O técnico nasceu na Paraíba e se mudou para o Rio de Janeiro com 11 anos. Ingressou no Botafogo em 1921, onde ganhou o apelido por causa das canelas brancas.
No clube alvinegro, foi técnico de remo e polo aquático, embora não soubesse nadar. No futebol, dirigiu o time amador do Botafogo e o profissional do Flamengo, com passagens ainda por Bangu e EC Brasil. Mas foi no basquete que fez mais sucesso.

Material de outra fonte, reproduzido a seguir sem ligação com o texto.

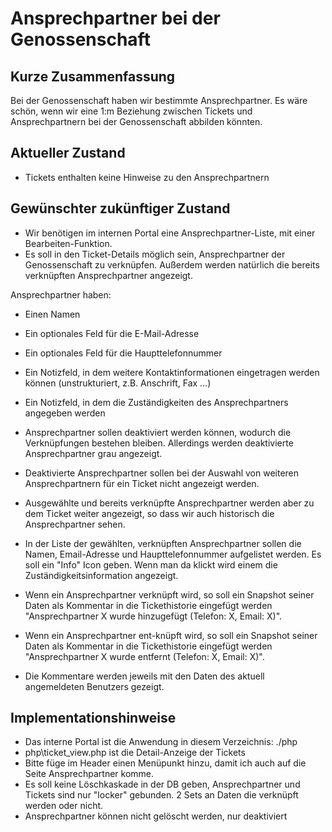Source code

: # Ansprechpartner bei der Genossenschaft

## Kurze Zusammenfassung

Bei der Genossenschaft haben wir bestimmte Ansprechpartner. Es wäre schön, wenn wir eine 1:m Beziehung zwischen 
Tickets und Ansprechpartnern bei der Genossenschaft abbilden könnten. 

## Aktueller Zustand

- Tickets enthalten keine Hinweise zu den Ansprechpartnern

## Gewünschter zukünftiger Zustand

- Wir benötigen im internen Portal eine Ansprechpartner-Liste, mit einer Bearbeiten-Funktion.
- Es soll in den Ticket-Details möglich sein, Ansprechpartner der Genossenschaft zu verknüpfen. Außerdem werden natürlich die bereits verknüpften Ansprechpartner angezeigt.

Ansprechpartner haben:
- Einen Namen
- Ein optionales Feld für die E-Mail-Adresse
- Ein optionales Feld für die Haupttelefonnummer
- Ein Notizfeld, in dem weitere Kontaktinformationen eingetragen werden können (unstrukturiert, z.B. Anschrift, Fax ...)
- Ein Notizfeld, in dem die Zuständigkeiten des Ansprechpartners angegeben werden
- Ansprechpartner sollen deaktiviert werden können, wodurch die Verknüpfungen bestehen bleiben. Allerdings werden deaktivierte Ansprechpartner grau angezeigt. 
- Deaktivierte Ansprechpartner sollen bei der Auswahl von weiteren Ansprechpartnern für ein Ticket nicht angezeigt werden.
- Ausgewählte und bereits verknüpfte Ansprechpartner werden aber zu dem Ticket weiter angezeigt, so dass wir auch historisch die Ansprechpartner sehen. 
- In der Liste der gewählten, verknüpften Ansprechpartner sollen die Namen, Email-Adresse und Haupttelefonnummer aufgelistet werden. Es soll ein "Info" Icon geben. Wenn man da klickt wird einem die Zuständigkeitsinformation angezeigt.

- Wenn ein Ansprechpartner verknüpft wird, so soll ein Snapshot seiner Daten als Kommentar in die Tickethistorie eingefügt werden "Ansprechpartner X wurde hinzugefügt (Telefon: X, Email: X)".
- Wenn ein Ansprechpartner ent-knüpft wird, so soll ein Snapshot seiner Daten als Kommentar in die Tickethistorie eingefügt werden "Ansprechpartner X wurde entfernt (Telefon: X, Email: X)".
- Die Kommentare werden jeweils mit den Daten des aktuell angemeldeten Benutzers gezeigt.

## Implementationshinweise

- Das interne Portal ist die Anwendung in diesem Verzeichnis: ./php
- php\ticket_view.php ist die Detail-Anzeige der Tickets
- Bitte füge im Header einen Menüpunkt hinzu, damit ich auch auf die Seite Ansprechpartner komme.
- Es soll keine Löschkaskade in der DB geben, Ansprechpartner und Tickets sind nur "locker" gebunden. 2 Sets an Daten die verknüpft werden oder nicht.
- Ansprechpartner können nicht gelöscht werden, nur deaktiviert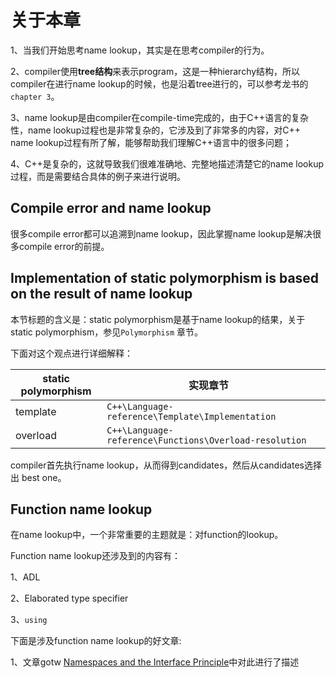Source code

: # 关于本章

1、当我们开始思考name lookup，其实是在思考compiler的行为。

2、compiler使用**tree结构**来表示program，这是一种hierarchy结构，所以compiler在进行name lookup的时候，也是沿着tree进行的，可以参考龙书的`chapter 3`。

3、name lookup是由compiler在compile-time完成的，由于C++语言的复杂性，name lookup过程也是非常复杂的，它涉及到了非常多的内容，对C++ name lookup过程有所了解，能够帮助我们理解C++语言中的很多问题；

4、C++是复杂的，这就导致我们很难准确地、完整地描述清楚它的name lookup过程，而是需要结合具体的例子来进行说明。

## Compile error and name lookup

很多compile error都可以追溯到name lookup，因此掌握name lookup是解决很多compile error的前提。

## Implementation of static polymorphism is based on the result of name lookup

本节标题的含义是：static polymorphism是基于name lookup的结果，关于static polymorphism，参见`Polymorphism` 章节。

下面对这个观点进行详细解释：

| static polymorphism | 实现章节                                               |      |
| ------------------- | ------------------------------------------------------ | ---- |
| template            | `C++\Language-reference\Template\Implementation`       |      |
| overload            | `C++\Language-reference\Functions\Overload-resolution` |      |

compiler首先执行name lookup，从而得到candidates，然后从candidates选择出 best one。

## Function name lookup

在name lookup中，一个非常重要的主题就是：对function的lookup。

Function name lookup还涉及到的内容有：

1、ADL

2、Elaborated type specifier

3、`using`

下面是涉及function name lookup的好文章: 

1、文章gotw [Namespaces and the Interface Principle](http://www.gotw.ca/publications/mill08.htm)中对此进行了描述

"Ele começou no Botafogo, mas teve uma briga com um homem forte e saiu. Era meu amigo e o ajudei a vir para o Flamengo, onde fez uma trajetória de sucesso e alcançou a seleção. Virou até flamenguista", disse Fernandinho, goleiro do time nos anos 1930.
O ex-treinador chegou ao Flamengo em 1948. Treinou o time principal de futebol de novembro daquele ano a março de 1949. Na mesma época, cuidava do time de basquete.
Kanela já havia sido sete vezes campeão estadual de basquete pelo Botafogo e aumentou suas conquistas no Flamengo. No total foram 12 taças estaduais, sendo dez consecutivas. Em 1951, assumiu a seleção brasileira.
Kanela não tinha formação superior, como o os técnicos de hoje. Ele aprendeu por meio de observação, experimento e pesquisa.
"Ele extraiu boa parte de seu conhecimento do livro 'My Basket-ball Bible', do técnico americano Forrest Allen. Tomou esse livro emprestado e ficou com ele. Ele lia e adaptava aos treinos. Tinha uma sequência lógica. Treinava muito contra-ataque, passes e arremessos", disse Renato Brito Cunha, assistente de Kanela nos anos 1960.
O lado humano de Kanela também é apontado como um fator que contribuiu para seu sucesso no esporte.
"Dá saudade só de falar dele. Foi meu técnico e amigo. A Gávea era como se fosse sua casa. Ele acompanhava o jogador do juvenil até ser campeão. Em quadra, era como um Bernardinho. Pulava, dava bronca, defendia de todos os jeitos o atleta", disse Doranita, ex-jogadora de basquete do Flamengo.
"Fora de quadra, era um José Roberto Guimarães. Um amigo, um brincalhão. Ele amava o que fazia", completou a ex-atleta, em alusão aos técnicos das seleções masculina e feminina de vôlei do Brasil atualmente.
"Ele morreu praticando isso até o fim. Tinha plena consciência de seu papel pelo esporte", resume Raul.
Kanela morreu aos 87 anos, em 12 de dezembro de 1992.
Pioneiro, Kanela foi vitorioso em vários esportes
Os números de Kanela na história do basquete são a prova de seu sucesso no esporte, mas, para o historiador Raul Milliet Filho, não dizem tudo.
"Foi importante pela luta em prol da democratização e da profissionalização do esporte. Foi o maior aliado do [jornalista] Mário Filho", disse Raul.
O treinador ainda foi pioneiro na aplicação de novas estratégias.
No futebol, foi percursor do chamado WM, esquema com três zagueiros, quatro meio-campistas e três atacantes. Embora ele já fosse usado na Europa, no Brasil as equipes ainda estavam atrasadas.
No basquete, passou a estimular os arremessos da "zona morta", região nos cantos da quadra. Também introduziu o "jump" -arremesso rápido após executar finta.
"Kanela começou como técnico antes de a primeira escola de educação física ser criada. A influência que ele recebeu foi do período em que estudou no colégio militar e teve um aprendizado muito grande no futebol", disse Raul.
A trajetória multidisciplinar, em outros esportes, também foi importante para seu conhecimento.
"Até a profissionalização do esporte, essa trajetória era comum a outros técnicos. O que foi incomum foi ele ser vitorioso à frente de vários esportes. Ele era também supervisor e diretor-executivo", completa Raul.